Start of Material for this exercise

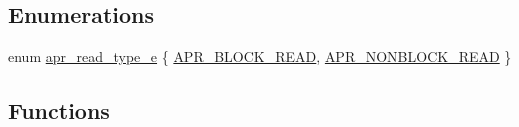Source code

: \subsection*{Enumerations}
\begin{DoxyCompactItemize}
\item 
enum \hyperlink{group___a_p_r___util___bucket___brigades_ga756973fb6392bd1026c3d96b4519776d}{apr\-\_\-read\-\_\-type\-\_\-e} \{ \hyperlink{group___a_p_r___util___bucket___brigades_gga756973fb6392bd1026c3d96b4519776da2d983f5b7fd996434e0dded171c261d8}{A\-P\-R\-\_\-\-B\-L\-O\-C\-K\-\_\-\-R\-E\-A\-D}, 
\hyperlink{group___a_p_r___util___bucket___brigades_gga756973fb6392bd1026c3d96b4519776da42b97663ca71fbbf2e2af7c8192e5dd8}{A\-P\-R\-\_\-\-N\-O\-N\-B\-L\-O\-C\-K\-\_\-\-R\-E\-A\-D}
 \}
\end{DoxyCompactItemize}
\subsection*{Functions}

End of Material for this exercise

• _Exercise instructions_
From the first line to the last, repeat the entries exactly and leave out the pictures.

• _Written answer_
Source code

: \subsection*{Enumerations}
\begin{DoxyCompactItemize}
\item 
enum \hyperlink{group___a_p_r___util___bucket___brigades_ga756973fb6392bd1026c3d96b4519776d}{apr\-\_\-read\-\_\-type\-\_\-e} \{ \hyperlink{group___a_p_r___util___bucket___brigades_gga756973fb6392bd1026c3d96b4519776da2d983f5b7fd996434e0dded171c261d8}{A\-P\-R\-\_\-\-B\-L\-O\-C\-K\-\_\-\-R\-E\-A\-D}, 
\hyperlink{group___a_p_r___util___bucket___brigades_gga756973fb6392bd1026c3d96b4519776da42b97663ca71fbbf2e2af7c8192e5dd8}{A\-P\-R\-\_\-\-N\-O\-N\-B\-L\-O\-C\-K\-\_\-\-R\-E\-A\-D}
 \}
\end{DoxyCompactItemize}
\subsection*{Functions}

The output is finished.